• [Requirement]:
Would you please copy every line below that includes the string "find"?

---+---

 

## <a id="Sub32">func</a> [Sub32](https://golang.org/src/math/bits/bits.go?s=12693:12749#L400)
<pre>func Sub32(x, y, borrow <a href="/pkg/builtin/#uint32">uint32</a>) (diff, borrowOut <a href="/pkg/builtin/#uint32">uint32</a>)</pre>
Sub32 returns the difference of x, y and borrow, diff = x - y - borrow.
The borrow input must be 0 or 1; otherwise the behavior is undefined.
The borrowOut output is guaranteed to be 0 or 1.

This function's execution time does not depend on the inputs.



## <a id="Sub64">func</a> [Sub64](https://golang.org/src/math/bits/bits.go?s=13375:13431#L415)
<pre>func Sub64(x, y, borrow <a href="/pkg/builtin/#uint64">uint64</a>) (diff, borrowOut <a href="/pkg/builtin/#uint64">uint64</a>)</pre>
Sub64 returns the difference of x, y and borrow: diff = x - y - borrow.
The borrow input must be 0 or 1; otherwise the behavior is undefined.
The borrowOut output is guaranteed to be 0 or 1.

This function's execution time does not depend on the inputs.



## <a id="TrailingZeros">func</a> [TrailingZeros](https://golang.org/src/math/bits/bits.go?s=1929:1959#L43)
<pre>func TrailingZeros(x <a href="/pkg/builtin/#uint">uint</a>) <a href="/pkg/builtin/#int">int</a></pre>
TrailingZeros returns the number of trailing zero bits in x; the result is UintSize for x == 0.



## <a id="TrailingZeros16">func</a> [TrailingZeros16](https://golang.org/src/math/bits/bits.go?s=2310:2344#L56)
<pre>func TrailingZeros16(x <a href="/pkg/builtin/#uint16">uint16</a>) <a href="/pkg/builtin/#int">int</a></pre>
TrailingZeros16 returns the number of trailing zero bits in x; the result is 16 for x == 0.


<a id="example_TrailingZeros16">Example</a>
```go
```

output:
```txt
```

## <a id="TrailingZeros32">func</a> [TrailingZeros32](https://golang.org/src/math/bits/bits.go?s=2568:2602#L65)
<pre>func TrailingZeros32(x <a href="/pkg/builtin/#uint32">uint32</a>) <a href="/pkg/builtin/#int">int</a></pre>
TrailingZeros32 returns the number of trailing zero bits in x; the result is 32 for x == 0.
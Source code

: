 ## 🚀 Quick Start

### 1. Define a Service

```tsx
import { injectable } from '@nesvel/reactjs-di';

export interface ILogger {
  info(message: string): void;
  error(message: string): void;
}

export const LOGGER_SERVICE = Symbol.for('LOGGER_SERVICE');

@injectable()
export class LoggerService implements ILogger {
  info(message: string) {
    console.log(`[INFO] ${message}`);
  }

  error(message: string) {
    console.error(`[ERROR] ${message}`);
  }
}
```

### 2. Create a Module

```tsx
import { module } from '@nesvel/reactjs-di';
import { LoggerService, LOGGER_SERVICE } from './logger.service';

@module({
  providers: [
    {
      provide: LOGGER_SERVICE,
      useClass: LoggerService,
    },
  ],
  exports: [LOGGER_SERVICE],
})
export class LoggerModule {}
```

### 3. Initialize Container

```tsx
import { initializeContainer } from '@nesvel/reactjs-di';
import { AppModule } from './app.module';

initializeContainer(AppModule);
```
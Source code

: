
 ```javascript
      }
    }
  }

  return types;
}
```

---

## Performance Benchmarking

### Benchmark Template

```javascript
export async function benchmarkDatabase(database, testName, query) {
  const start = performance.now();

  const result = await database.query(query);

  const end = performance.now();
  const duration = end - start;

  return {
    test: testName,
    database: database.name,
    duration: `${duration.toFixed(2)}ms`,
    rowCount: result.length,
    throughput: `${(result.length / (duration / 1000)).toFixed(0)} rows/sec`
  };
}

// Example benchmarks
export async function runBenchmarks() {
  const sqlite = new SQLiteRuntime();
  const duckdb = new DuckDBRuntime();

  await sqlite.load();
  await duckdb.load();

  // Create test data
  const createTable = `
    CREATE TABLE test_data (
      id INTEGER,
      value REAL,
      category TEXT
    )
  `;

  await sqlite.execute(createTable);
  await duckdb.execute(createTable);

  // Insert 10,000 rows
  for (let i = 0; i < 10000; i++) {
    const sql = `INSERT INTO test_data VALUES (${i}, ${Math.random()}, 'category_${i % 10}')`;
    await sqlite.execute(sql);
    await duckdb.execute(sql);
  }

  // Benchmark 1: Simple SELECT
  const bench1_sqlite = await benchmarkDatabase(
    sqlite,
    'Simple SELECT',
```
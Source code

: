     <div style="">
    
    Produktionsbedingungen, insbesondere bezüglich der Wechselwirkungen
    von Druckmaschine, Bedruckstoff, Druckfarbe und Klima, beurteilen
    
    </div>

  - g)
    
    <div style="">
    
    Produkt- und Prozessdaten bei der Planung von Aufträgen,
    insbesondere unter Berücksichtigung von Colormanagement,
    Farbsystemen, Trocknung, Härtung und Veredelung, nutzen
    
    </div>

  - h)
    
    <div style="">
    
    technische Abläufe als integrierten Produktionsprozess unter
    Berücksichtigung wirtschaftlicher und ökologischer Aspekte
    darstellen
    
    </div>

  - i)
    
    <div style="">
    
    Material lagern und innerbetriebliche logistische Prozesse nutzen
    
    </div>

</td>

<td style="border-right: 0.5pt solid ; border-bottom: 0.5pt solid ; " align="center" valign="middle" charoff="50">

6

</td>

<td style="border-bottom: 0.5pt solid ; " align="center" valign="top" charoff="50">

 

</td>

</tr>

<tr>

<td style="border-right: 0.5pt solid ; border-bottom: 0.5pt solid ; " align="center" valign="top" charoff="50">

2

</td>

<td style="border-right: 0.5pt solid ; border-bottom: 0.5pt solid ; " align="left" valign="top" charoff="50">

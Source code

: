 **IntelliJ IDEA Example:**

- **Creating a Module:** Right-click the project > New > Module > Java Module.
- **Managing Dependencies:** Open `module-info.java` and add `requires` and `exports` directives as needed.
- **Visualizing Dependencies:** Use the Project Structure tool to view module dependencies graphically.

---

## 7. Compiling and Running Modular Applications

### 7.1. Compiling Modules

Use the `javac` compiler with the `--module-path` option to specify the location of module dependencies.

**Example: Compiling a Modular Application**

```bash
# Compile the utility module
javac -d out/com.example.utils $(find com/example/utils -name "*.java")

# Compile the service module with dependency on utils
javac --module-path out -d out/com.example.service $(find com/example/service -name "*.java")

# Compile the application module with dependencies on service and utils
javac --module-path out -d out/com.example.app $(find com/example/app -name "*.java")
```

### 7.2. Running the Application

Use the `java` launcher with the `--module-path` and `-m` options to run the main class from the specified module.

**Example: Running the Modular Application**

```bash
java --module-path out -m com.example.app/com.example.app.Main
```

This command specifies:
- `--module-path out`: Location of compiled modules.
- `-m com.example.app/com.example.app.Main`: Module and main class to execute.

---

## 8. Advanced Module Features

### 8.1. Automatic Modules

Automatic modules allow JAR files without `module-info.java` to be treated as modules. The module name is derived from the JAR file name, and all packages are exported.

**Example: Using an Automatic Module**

---+---

• [Task response]:
javac -d out/com.example.utils $(find com/example/utils -name "*.java")
javac --module-path out -d out/com.example.service $(find com/example/service -name "*.java")
javac --module-path out -d out/com.example.app $(find com/example/app -name "*.java")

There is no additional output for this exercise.